═══ Records for this exercise
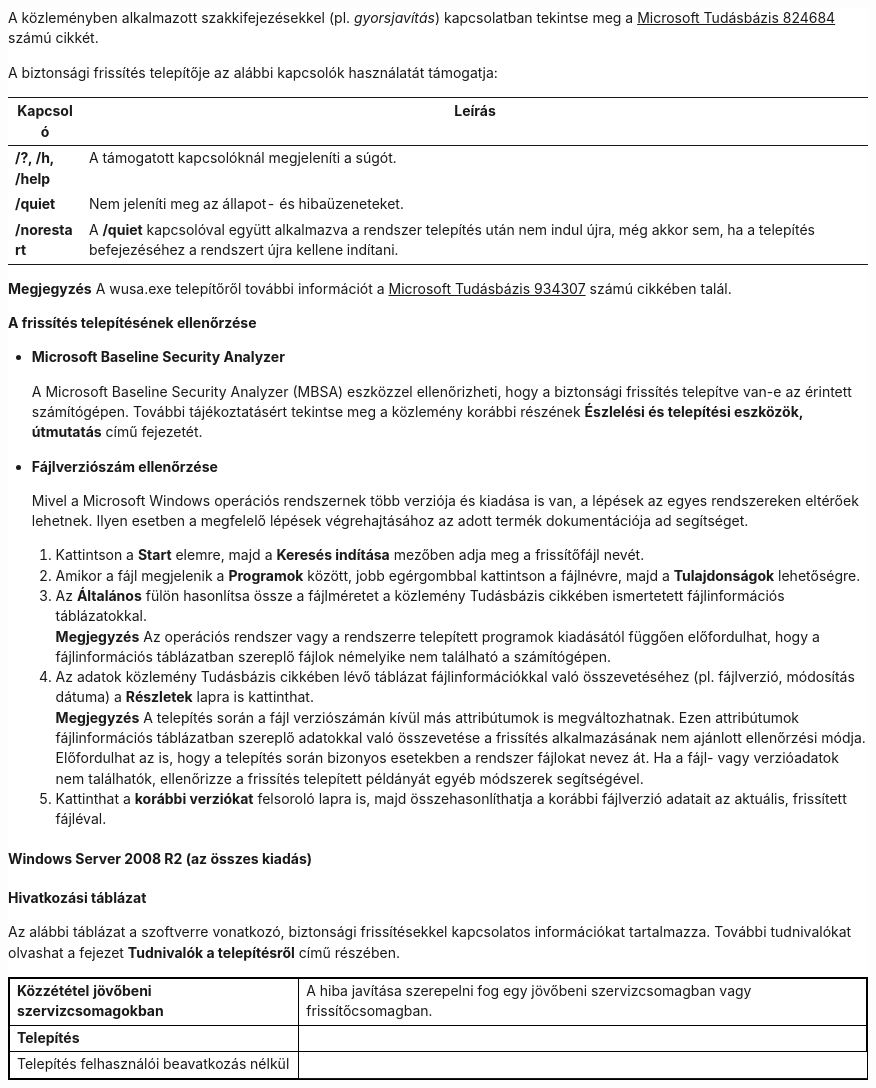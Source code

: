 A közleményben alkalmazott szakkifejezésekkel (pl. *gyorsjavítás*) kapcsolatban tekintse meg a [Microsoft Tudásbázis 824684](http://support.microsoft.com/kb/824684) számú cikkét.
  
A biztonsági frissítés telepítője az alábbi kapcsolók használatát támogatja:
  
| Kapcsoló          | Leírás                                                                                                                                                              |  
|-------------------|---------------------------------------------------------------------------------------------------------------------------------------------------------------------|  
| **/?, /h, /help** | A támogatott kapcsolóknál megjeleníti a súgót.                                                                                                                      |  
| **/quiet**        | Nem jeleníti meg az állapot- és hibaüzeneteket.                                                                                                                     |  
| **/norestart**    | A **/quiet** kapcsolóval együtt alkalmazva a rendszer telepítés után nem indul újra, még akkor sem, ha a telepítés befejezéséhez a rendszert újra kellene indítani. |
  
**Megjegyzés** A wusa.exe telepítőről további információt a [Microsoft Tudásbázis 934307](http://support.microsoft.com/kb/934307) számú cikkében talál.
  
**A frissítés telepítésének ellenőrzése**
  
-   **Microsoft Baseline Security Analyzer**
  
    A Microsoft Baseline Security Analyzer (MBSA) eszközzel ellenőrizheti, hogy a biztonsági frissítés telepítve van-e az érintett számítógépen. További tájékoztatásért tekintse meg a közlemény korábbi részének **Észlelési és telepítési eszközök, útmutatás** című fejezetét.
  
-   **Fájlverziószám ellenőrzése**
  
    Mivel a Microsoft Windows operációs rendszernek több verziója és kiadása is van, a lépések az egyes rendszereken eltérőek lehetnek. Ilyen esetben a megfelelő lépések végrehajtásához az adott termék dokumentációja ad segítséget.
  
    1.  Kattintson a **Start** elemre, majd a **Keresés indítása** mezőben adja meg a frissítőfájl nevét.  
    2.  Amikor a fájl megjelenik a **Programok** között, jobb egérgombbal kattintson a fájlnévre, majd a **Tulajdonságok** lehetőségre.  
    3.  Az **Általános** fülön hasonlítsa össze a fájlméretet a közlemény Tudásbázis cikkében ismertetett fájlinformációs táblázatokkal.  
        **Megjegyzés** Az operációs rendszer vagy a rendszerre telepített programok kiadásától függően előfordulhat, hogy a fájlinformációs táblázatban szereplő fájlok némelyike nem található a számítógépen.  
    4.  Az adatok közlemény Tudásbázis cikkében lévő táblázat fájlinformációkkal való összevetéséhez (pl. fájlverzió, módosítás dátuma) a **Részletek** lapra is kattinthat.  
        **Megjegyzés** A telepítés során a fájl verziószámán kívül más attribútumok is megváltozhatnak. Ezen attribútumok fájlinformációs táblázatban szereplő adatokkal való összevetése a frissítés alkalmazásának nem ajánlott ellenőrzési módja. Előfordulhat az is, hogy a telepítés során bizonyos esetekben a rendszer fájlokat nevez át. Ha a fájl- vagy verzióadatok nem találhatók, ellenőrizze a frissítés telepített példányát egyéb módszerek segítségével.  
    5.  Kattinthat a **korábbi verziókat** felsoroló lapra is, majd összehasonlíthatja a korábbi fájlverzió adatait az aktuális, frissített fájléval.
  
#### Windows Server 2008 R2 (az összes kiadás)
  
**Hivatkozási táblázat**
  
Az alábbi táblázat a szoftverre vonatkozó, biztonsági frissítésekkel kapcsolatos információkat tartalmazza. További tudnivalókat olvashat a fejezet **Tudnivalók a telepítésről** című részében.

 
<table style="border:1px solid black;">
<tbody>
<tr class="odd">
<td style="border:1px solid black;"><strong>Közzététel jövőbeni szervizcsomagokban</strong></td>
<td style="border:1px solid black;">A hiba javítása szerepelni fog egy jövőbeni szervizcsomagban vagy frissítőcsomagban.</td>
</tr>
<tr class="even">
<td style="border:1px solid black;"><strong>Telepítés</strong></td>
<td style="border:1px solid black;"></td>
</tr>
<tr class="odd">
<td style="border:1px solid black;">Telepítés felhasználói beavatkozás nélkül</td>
══════
## [What the task requires]
From the listing above, return every line that carries the string "operációs".

## [Answer space]
    Mivel a Microsoft Windows operációs rendszernek több verziója és kiadása is van, a lépések az egyes rendszereken eltérőek lehetnek. Ilyen esetben a megfelelő lépések végrehajtásához az adott termék dokumentációja ad segítséget.
        **Megjegyzés** Az operációs rendszer vagy a rendszerre telepített programok kiadásától függően előfordulhat, hogy a fájlinformációs táblázatban szereplő fájlok némelyike nem található a számítógépen.  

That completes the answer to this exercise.